А иногда – когда нужно слегка расслабиться и накосячить, чтобы ему было к чему прицепиться и выпустить пар. Не наорать – нет! Просто дать ему понять, что я не идеальная, чтобы он успокоился.
Удивительно, что я вспоминаю об этом теперь!
Когда он прижимает мое дрожащее тело к ледяному кафелю и трет мои губы своими.
А потом он делает это.
Открывает свой влажный рот, накрывая меня сумасшедшим поцелуем.
Вот теперь по-настоящему.
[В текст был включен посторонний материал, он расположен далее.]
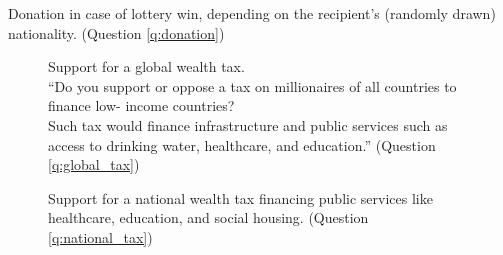 \begin{table}[h]
    \caption[Donation to Africa vs. own country]{Donation in case of lottery win, depending on the recipient's (randomly drawn) nationality. (Question \ref{q:donation})} \label{tab:donation}
    \makebox[\textwidth][c]{}
\end{table}

\begin{figure}[h!]
    \caption[Support for a global wealth tax]{Support for a global wealth tax. \\
    ``Do you support or oppose a tax on millionaires of all countries to finance low-
    income countries? \\
    Such tax would finance infrastructure and public services such as access to drinking water, healthcare, and education.'' (Question \ref{q:global_tax})}\label{fig:global_tax}
\end{figure}

\begin{figure}[h!]
    \caption[Support for a national wealth tax]{Support for a national wealth tax financing public services like healthcare, education, and social housing. (Question \ref{q:national_tax})}\label{fig:national_tax}
\end{figure}

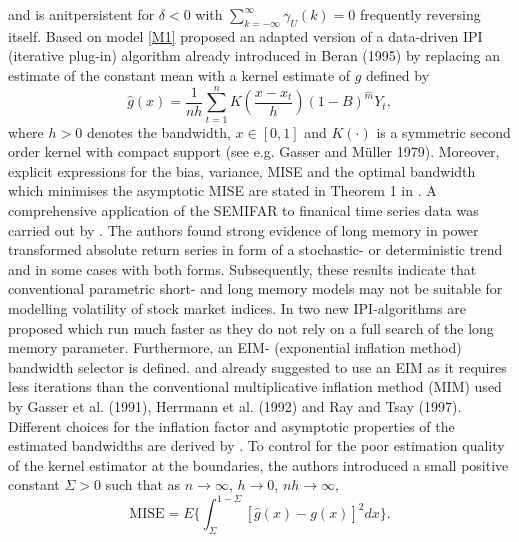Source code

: \documentclass[12pt]{article}
\begin{document}
and is anitpersistent for \(\delta < 0\) with \( \sum_{k=-\infty}^{\infty} \gamma_{U}(k) = 0  \) frequently reversing itself. Based on model \eqref{M1} \citet{beran2002semifar} proposed an adapted version of a data-driven IPI (iterative plug-in) algorithm already introduced in Beran (1995) by replacing an estimate of the constant mean with a kernel estimate of $g$ defined by
\begin{equation}
\label{kern}
\hat{g}(x) = \frac{1}{nh}\sum_{t=1}^{n}K(\frac{x-x_t}{h})(1-B)^{\hat{m}}Y_t,
\end{equation}
where $h>0$ denotes the bandwidth, $x\in[0,1]$ and $K(\cdot)$ is a symmetric second order kernel with compact support (see e.g. Gasser and M\"uller 1979). Moreover, explicit expressions for the bias, variance, MISE and the optimal bandwidth which minimises the asymptotic MISE are stated in Theorem 1 in \citet{beran2002semifar}.
A comprehensive application of the SEMIFAR to finanical time series data was carried out by \citet{beran2001volatility}. The authors found strong evidence of long memory in power transformed absolute return series in form of a stochastic- or deterministic trend and in some cases with both forms. Subsequently, these results indicate that conventional parametric short- and long memory models may not be suitable for modelling volatility of stock market indices. In \citet{beran2002iterative} two new IPI-algorithms are proposed which run much faster as they do not rely on a full search of the long memory parameter. Furthermore, an EIM- (exponential inflation method) bandwidth selector is defined.  \citet{beran2001volatility} and \citet{beran2002semifar} already suggested to use an EIM as it requires less iterations than the conventional multiplicative inflation method (MIM) used by Gasser et al. (1991), Herrmann et al. (1992) and Ray and Tsay (1997). Different choices for the inflation factor and asymptotic properties of the estimated bandwidths are derived by \citet{beran2002iterative}. To control for the poor estimation quality of the kernel estimator at the boundaries, the authors introduced a small positive constant $\Sigma > 0$ such that as $n \rightarrow \infty$, $h\rightarrow 0$, $nh\rightarrow \infty$,
\begin{equation}
	\text{MISE} = E \bigg\{  \int_{\Sigma}^{1-\Sigma}[\hat{g}(x)-g(x)]^2dx   \bigg\}.
\end{equation}
\end{document}
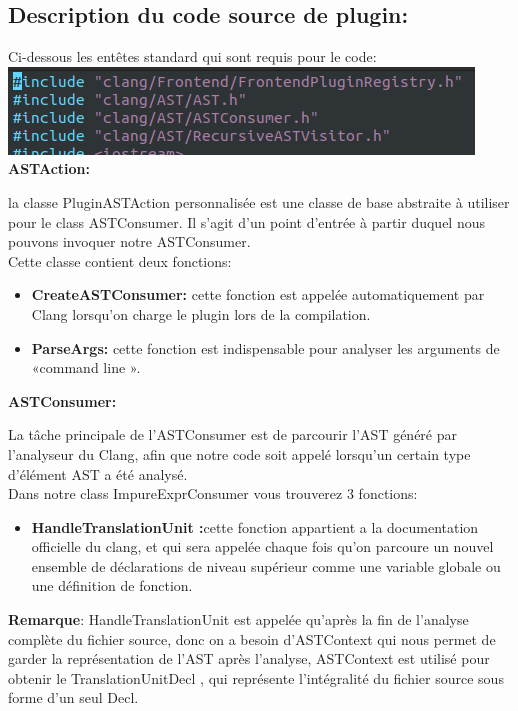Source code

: \documentclass[12pt,titlepage]{article}
\begin{document}
\subsection{Description du code source de plugin:} 

Ci-dessous les entêtes standard qui sont requis pour le code: \\
\includegraphics[scale=0.6]{Bibliotheques.png}
\\
\textbf{ASTAction:}

la classe PluginASTAction personnalisée est une classe de base abstraite à utiliser pour  le class ASTConsumer. Il s’agit d’un point d'entrée à partir duquel nous pouvons invoquer notre ASTConsumer.\\
Cette classe contient deux fonctions:

\begin{itemize}
    \item \textbf{CreateASTConsumer:} cette fonction est appelée automatiquement par Clang  lorsqu'on charge le plugin lors de la compilation.
	\item \textbf{ ParseArgs:} cette fonction est indispensable pour analyser les arguments de «command line ».
\end{itemize}

\textbf{ASTConsumer:} 

La tâche principale de l’ASTConsumer est de parcourir  l'AST généré par l'analyseur du Clang, afin que notre code soit appelé lorsqu'un certain type d'élément AST a été analysé.\\
Dans notre class ImpureExprConsumer vous trouverez 3 fonctions:

\begin{itemize}
    \item \textbf{HandleTranslationUnit :}cette fonction appartient a la documentation officielle du clang, et qui sera appelée chaque fois qu’on parcoure un nouvel ensemble de déclarations de niveau supérieur comme une variable globale ou une  définition de fonction.
\end{itemize}

\textbf{Remarque}: HandleTranslationUnit est appelée qu'après la fin de l’analyse complète du fichier source, donc on a besoin d’ASTContext qui nous permet de garder la représentation de l’AST après l’analyse, ASTContext  est utilisé pour obtenir le TranslationUnitDecl , qui représente l'intégralité du fichier source sous forme d’un seul Decl. \\
\end{document}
Влажно и жарко. И мучительно приятно. Так, что забываешь обо всем. О ночи, похожей на эпизоды триллера, о проблемах, о головной боли, о стыде, о холодной плитке за спиной.
Я перетекаю в него по капле. Он словно выпивает меня.
Поглощает.
С изысканностью гурмана.
У меня стоит шум в ушах. Вернее, кажется, что я слышу прибой, грохот моря так близко. Как будто руку протянуть, и там будут соленые брызги.
И мне жарко, словно я под обжигающими лучами южного солнца.
И даже за спиной уже не морозильная камера стены.
Его язык такой аккуратный, внимательный, исследует глубины моего рта, подробно, словно у него есть карта. Он облизывает мой язык, проводит по нему сначала острым кончиком, потом расслабленно, всей поверхностью.
И я чувствую… то, что я всегда чувствую при поцелуях, и никогда, когда дело доходит до другого.
Я влажная там. Я возбуждена.
Мне сладко.
Мне хорошо.
Я схожу с ума.
Правильно, наверное, Антон сказал, по мне «психушка» плачет.
Я сошла с ума этим вечером. Окончательно и бесповоротно.
Или это уже не я?
Вот эта девушка в почти непотребном нижнем белье, которая прижимается к чужому мужчине, сильно возбужденному чужому мужчине, и стонет прямо ему в рот?
Мамочки мои…
Что же я делаю?
Чувствую его руки на своем теле, очень горячие и очень осторожные, он прижимает меня, отрывая от обжигающего льдом кафеля. Одна ладонь на моей пояснице, чуть выше бедер, там, где ямочки. Вторая зарывается в мои волосы, водопадом рассыпанные по плечам.
Я, наверное, похожа на падшую женщину.
Может быть, он и целует меня так потому, что принимает за такую.
Мне все равно.
Я хочу этот поцелуй!
Хочу, чтобы он длился вечно.
Хочу еще.
Хочу, чтобы он не останавливался.
Потому что когда он целует так – можно ни о чем не думать!